The Tudjman plan also envisaged offering cultural and political autonomy to ethnic Serbs, proposed negotiations with the Serbs at Knin ("Krajina") and called for extending the intervention of the EC observers' mission to include Croatia.

Milorad Pupovac thinks the measures may be too little too late. Reportedly, the far right of the HDZ refuses any concessions to the Croatian Serbs.

Imprisoned for his role in the repressed 1971 "Croatian Spring" democratic movement, and again in 1982 after Tito's death, Tudjman won the 1990 republican elections at the head of the HDZ, which captured 58% of seats. The HDZ promised independence for Croatia.

Like Tudjman, Milosevic was lifted to power by the nationalist movement. Milosevic came from obscurity to win the Serbian Communist leadership in 1987, promising to redress the 1974 constitution's separation of Vojvodina (55% Serbs and 19%

Hungarians) and Kosovo (77% Albanians, 13% Serbs) from Serbia. He did that by military-constitutional means in 1988-89.

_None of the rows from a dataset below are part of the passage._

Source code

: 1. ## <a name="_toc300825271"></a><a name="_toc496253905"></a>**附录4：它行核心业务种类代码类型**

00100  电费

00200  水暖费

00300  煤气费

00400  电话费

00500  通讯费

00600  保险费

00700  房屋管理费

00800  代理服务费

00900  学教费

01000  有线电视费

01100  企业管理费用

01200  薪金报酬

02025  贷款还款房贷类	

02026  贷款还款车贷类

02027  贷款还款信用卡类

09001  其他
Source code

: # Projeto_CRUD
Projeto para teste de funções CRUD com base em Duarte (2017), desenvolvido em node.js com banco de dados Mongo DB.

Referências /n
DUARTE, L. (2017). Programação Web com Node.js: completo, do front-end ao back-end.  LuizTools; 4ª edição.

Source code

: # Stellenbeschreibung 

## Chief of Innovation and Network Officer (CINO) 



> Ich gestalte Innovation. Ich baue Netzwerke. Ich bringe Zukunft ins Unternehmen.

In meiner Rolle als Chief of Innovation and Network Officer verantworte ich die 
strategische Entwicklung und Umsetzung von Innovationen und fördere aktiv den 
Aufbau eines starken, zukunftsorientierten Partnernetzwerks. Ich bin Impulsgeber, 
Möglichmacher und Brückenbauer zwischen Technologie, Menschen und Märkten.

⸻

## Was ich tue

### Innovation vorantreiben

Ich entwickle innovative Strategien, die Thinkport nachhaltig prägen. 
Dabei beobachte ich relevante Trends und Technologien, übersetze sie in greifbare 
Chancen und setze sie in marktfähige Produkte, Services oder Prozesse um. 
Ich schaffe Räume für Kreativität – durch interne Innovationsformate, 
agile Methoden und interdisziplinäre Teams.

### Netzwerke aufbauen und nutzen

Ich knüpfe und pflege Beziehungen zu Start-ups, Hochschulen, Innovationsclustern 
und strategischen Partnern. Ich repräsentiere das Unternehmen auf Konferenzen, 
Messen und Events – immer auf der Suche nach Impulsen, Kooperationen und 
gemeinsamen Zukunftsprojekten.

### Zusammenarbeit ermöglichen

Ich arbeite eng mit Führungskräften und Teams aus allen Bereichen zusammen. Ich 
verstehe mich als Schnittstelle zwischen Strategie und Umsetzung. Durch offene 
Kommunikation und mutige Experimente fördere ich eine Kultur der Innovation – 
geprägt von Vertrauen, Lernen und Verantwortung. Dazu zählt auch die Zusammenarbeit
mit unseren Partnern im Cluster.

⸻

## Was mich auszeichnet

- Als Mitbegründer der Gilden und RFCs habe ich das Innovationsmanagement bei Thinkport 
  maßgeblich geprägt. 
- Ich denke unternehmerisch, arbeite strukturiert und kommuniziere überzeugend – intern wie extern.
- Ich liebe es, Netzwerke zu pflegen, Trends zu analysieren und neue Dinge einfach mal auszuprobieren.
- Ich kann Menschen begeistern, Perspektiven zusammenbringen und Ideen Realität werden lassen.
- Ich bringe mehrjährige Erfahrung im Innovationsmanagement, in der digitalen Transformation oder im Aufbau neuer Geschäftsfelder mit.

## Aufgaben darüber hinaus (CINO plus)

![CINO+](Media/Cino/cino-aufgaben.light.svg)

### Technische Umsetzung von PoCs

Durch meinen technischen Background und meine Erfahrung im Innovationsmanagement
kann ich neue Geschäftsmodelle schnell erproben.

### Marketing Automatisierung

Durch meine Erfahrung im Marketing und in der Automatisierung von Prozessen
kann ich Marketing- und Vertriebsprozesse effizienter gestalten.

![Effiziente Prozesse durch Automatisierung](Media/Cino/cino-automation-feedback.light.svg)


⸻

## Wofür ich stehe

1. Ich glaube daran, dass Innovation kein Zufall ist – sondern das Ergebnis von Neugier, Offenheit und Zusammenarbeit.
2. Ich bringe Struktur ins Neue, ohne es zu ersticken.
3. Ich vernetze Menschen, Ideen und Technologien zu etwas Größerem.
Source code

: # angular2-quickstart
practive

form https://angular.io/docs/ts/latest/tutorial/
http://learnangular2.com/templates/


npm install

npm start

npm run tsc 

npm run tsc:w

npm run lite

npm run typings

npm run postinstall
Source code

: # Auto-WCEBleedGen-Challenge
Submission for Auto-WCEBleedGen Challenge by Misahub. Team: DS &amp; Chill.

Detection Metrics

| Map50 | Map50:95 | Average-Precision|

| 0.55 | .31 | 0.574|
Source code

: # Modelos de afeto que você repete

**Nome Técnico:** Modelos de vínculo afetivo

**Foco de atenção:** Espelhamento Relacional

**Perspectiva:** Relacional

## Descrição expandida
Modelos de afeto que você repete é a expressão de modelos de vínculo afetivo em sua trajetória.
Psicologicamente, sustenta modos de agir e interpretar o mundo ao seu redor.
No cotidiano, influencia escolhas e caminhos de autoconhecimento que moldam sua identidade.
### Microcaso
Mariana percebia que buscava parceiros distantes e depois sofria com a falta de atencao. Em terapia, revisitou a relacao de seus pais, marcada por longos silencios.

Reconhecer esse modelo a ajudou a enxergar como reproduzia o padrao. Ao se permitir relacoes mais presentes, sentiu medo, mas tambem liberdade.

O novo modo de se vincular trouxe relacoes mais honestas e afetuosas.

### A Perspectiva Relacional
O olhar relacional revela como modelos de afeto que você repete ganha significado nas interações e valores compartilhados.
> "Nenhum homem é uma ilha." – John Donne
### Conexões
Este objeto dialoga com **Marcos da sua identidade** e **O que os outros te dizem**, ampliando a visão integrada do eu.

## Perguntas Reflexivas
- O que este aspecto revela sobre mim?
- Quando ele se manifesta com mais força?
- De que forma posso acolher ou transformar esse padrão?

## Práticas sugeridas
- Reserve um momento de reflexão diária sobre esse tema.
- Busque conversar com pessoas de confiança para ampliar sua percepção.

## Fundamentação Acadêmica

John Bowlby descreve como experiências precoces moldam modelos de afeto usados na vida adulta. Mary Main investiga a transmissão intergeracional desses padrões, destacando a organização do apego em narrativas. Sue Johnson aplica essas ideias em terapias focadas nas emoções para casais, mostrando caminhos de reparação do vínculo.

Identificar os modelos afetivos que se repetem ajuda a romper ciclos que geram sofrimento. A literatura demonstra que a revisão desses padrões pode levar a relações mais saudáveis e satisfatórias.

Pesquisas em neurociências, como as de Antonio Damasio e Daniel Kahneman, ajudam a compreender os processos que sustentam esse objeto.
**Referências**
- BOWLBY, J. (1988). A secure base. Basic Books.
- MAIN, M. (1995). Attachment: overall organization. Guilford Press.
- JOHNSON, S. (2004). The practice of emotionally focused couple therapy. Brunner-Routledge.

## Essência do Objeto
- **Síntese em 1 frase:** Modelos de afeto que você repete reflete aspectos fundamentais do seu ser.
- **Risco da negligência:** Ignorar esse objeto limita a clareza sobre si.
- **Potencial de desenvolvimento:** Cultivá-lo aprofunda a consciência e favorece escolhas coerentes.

But as one Zagreb politician told the press: Tudjman may have made mistakes with regard to his republic's Serb minority, while Milosevic wants to destroy Croatia; there is no comparison between the two.

Zagreb academic Rada Ivekovic told Green Left Weekly, "Up to and during the election campaign, Tudjman was more pronounced in his right-wing [nationalist] claims than now because, after he came to power, he had to play the moderate within his party ... There are people in the HDZ more to the right than he is, including the defence minister [Sime Djodan], and there are other rightist parties."

Tudjman's moderation in dealing with Serbia's aggression produced open tension within the ruling party and the postponement of a session of the Sabor early this month as HDZ hardliners increased pressure for returning sacked cabinet ministers to their posts, for a general mobilisation and for the declaration of a state of war in Croatia.